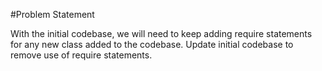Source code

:#Problem Statement

With the initial codebase, we will need to keep adding require statements for any new class added to the codebase.
Update initial codebase to remove use of require statements.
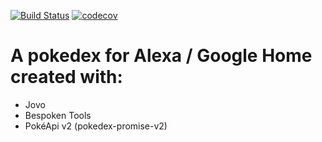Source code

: [![Build Status](https://travis-ci.org/dmarvp/pokedex.svg?branch=master)](https://travis-ci.org/dmarvp/pokedex)
[![codecov](https://codecov.io/gh/dmarvp/pokedex/branch/master/graph/badge.svg)](https://codecov.io/gh/dmarvp/pokedex)

# A pokedex for Alexa / Google Home created with:
- Jovo
- Bespoken Tools
- PokéApi v2 (pokedex-promise-v2)
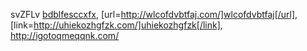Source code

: svZFLv  <a href="http://bdblfesccxfx.com/">bdblfesccxfx</a>, [url=http://wlcofdvbtfaj.com/]wlcofdvbtfaj[/url], [link=http://uhiekozhgfzk.com/]uhiekozhgfzk[/link], http://igotoqmeqqnk.com/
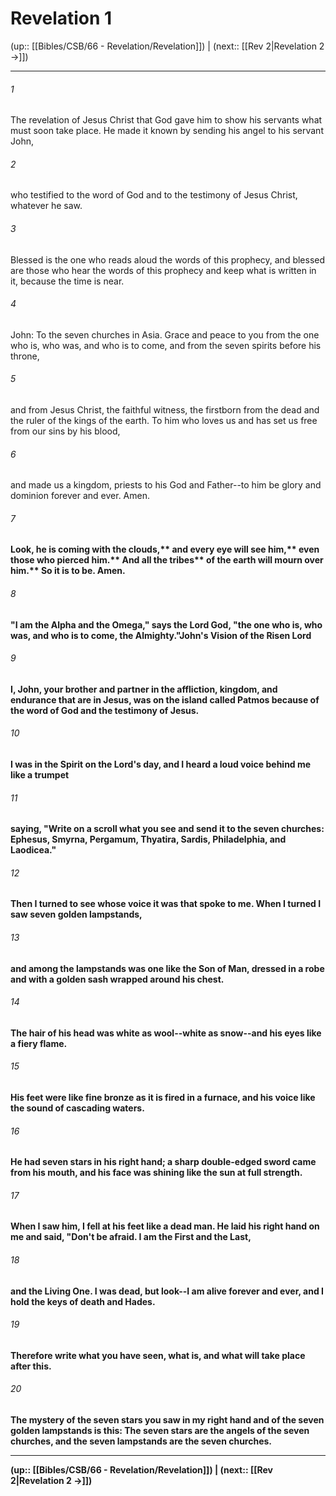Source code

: # Revelation 1

(up:: [[Bibles/CSB/66 - Revelation/Revelation]]) | (next:: [[Rev 2|Revelation 2 →]])

***


###### 1 
The revelation of Jesus Christ that God gave him to show his servants what must soon take place. He made it known by sending his angel to his servant John, 

###### 2 
who testified to the word of God and to the testimony of Jesus Christ, whatever he saw. 

###### 3 
Blessed is the one who reads aloud the words of this prophecy, and blessed are those who hear the words of this prophecy and keep what is written in it, because the time is near. 

###### 4 
John: To the seven churches in Asia. Grace and peace to you from the one who is, who was, and who is to come, and from the seven spirits before his throne, 

###### 5 
and from Jesus Christ, the faithful witness, the firstborn from the dead and the ruler of the kings of the earth. To him who loves us and has set us free from our sins by his blood, 

###### 6 
and made us a kingdom, priests to his God and Father--to him be glory and dominion forever and ever. Amen. 

###### 7 
<b class="quote">Look, he is coming with the clouds,** and <b class="quote">every eye will see him,** <b class="quote">even those who pierced him.** <b class="quote">And all the tribes** of the earth <b class="quote">will mourn over him.** So it is to be. Amen. 

###### 8 
"I am the Alpha and the Omega," says the Lord God, "the one who is, who was, and who is to come, the Almighty."John's Vision of the Risen Lord 

###### 9 
I, John, your brother and partner in the affliction, kingdom, and endurance that are in Jesus, was on the island called Patmos because of the word of God and the testimony of Jesus. 

###### 10 
I was in the Spirit on the Lord's day, and I heard a loud voice behind me like a trumpet 

###### 11 
saying, **"Write** **on a scroll** **what you see and send it to the seven churches: Ephesus, Smyrna, Pergamum, Thyatira, Sardis, Philadelphia, and Laodicea."** 

###### 12 
Then I turned to see whose voice it was that spoke to me. When I turned I saw seven golden lampstands, 

###### 13 
and among the lampstands was one like the Son of Man, dressed in a robe and with a golden sash wrapped around his chest. 

###### 14 
The hair of his head was white as wool--white as snow--and his eyes like a fiery flame. 

###### 15 
His feet were like fine bronze as it is fired in a furnace, and his voice like the sound of cascading waters. 

###### 16 
He had seven stars in his right hand; a sharp double-edged sword came from his mouth, and his face was shining like the sun at full strength. 

###### 17 
When I saw him, I fell at his feet like a dead man. He laid his right hand on me and said, **"Don't be afraid. I am the First and the Last,** 

###### 18 
**and the Living One.** **I was dead, but look--I am alive forever and ever,** **and I hold the keys** **of death and Hades.** 

###### 19 
**Therefore write what you have seen,** **what is, and what will take place after this.** 

###### 20 
**The mystery** **of the seven stars you saw in my right hand and of the seven golden lampstands is this: The seven stars are the angels** **of the seven churches, and the seven lampstands** **are the seven churches.**

***

(up:: [[Bibles/CSB/66 - Revelation/Revelation]]) | (next:: [[Rev 2|Revelation 2 →]])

What to work on: What you output should match the records line for line, minus the pictures.

Answer space:
Source code

:#Problem Statement

With the initial codebase, we will need to keep adding require statements for any new class added to the codebase.
Update initial codebase to remove use of require statements.
Source code

: [![Build Status](https://travis-ci.org/dmarvp/pokedex.svg?branch=master)](https://travis-ci.org/dmarvp/pokedex)
[![codecov](https://codecov.io/gh/dmarvp/pokedex/branch/master/graph/badge.svg)](https://codecov.io/gh/dmarvp/pokedex)

# A pokedex for Alexa / Google Home created with:
- Jovo
- Bespoken Tools
- PokéApi v2 (pokedex-promise-v2)
Source code

: svZFLv  <a href="http://bdblfesccxfx.com/">bdblfesccxfx</a>, [url=http://wlcofdvbtfaj.com/]wlcofdvbtfaj[/url], [link=http://uhiekozhgfzk.com/]uhiekozhgfzk[/link], http://igotoqmeqqnk.com/
Source code

: # Revelation 1

(up:: [[Bibles/CSB/66 - Revelation/Revelation]]) | (next:: [[Rev 2|Revelation 2 →]])

***


###### 1 
The revelation of Jesus Christ that God gave him to show his servants what must soon take place. He made it known by sending his angel to his servant John, 

###### 2 
who testified to the word of God and to the testimony of Jesus Christ, whatever he saw. 

###### 3 
Blessed is the one who reads aloud the words of this prophecy, and blessed are those who hear the words of this prophecy and keep what is written in it, because the time is near. 

###### 4 
John: To the seven churches in Asia. Grace and peace to you from the one who is, who was, and who is to come, and from the seven spirits before his throne, 

###### 5 
and from Jesus Christ, the faithful witness, the firstborn from the dead and the ruler of the kings of the earth. To him who loves us and has set us free from our sins by his blood, 

###### 6 
and made us a kingdom, priests to his God and Father--to him be glory and dominion forever and ever. Amen. 

###### 7 
<b class="quote">Look, he is coming with the clouds,** and <b class="quote">every eye will see him,** <b class="quote">even those who pierced him.** <b class="quote">And all the tribes** of the earth <b class="quote">will mourn over him.** So it is to be. Amen. 

###### 8 
"I am the Alpha and the Omega," says the Lord God, "the one who is, who was, and who is to come, the Almighty."John's Vision of the Risen Lord 

###### 9 
I, John, your brother and partner in the affliction, kingdom, and endurance that are in Jesus, was on the island called Patmos because of the word of God and the testimony of Jesus. 

###### 10 
I was in the Spirit on the Lord's day, and I heard a loud voice behind me like a trumpet 

###### 11 
saying, **"Write** **on a scroll** **what you see and send it to the seven churches: Ephesus, Smyrna, Pergamum, Thyatira, Sardis, Philadelphia, and Laodicea."** 

###### 12 
Then I turned to see whose voice it was that spoke to me. When I turned I saw seven golden lampstands, 

###### 13 
and among the lampstands was one like the Son of Man, dressed in a robe and with a golden sash wrapped around his chest. 

###### 14 
The hair of his head was white as wool--white as snow--and his eyes like a fiery flame. 

###### 15 
His feet were like fine bronze as it is fired in a furnace, and his voice like the sound of cascading waters. 

###### 16 
He had seven stars in his right hand; a sharp double-edged sword came from his mouth, and his face was shining like the sun at full strength. 

###### 17 
When I saw him, I fell at his feet like a dead man. He laid his right hand on me and said, **"Don't be afraid. I am the First and the Last,** 

###### 18 
**and the Living One.** **I was dead, but look--I am alive forever and ever,** **and I hold the keys** **of death and Hades.** 

###### 19 
**Therefore write what you have seen,** **what is, and what will take place after this.** 

###### 20 
**The mystery** **of the seven stars you saw in my right hand and of the seven golden lampstands is this: The seven stars are the angels** **of the seven churches, and the seven lampstands** **are the seven churches.**

***

(up:: [[Bibles/CSB/66 - Revelation/Revelation]]) | (next:: [[Rev 2|Revelation 2 →]])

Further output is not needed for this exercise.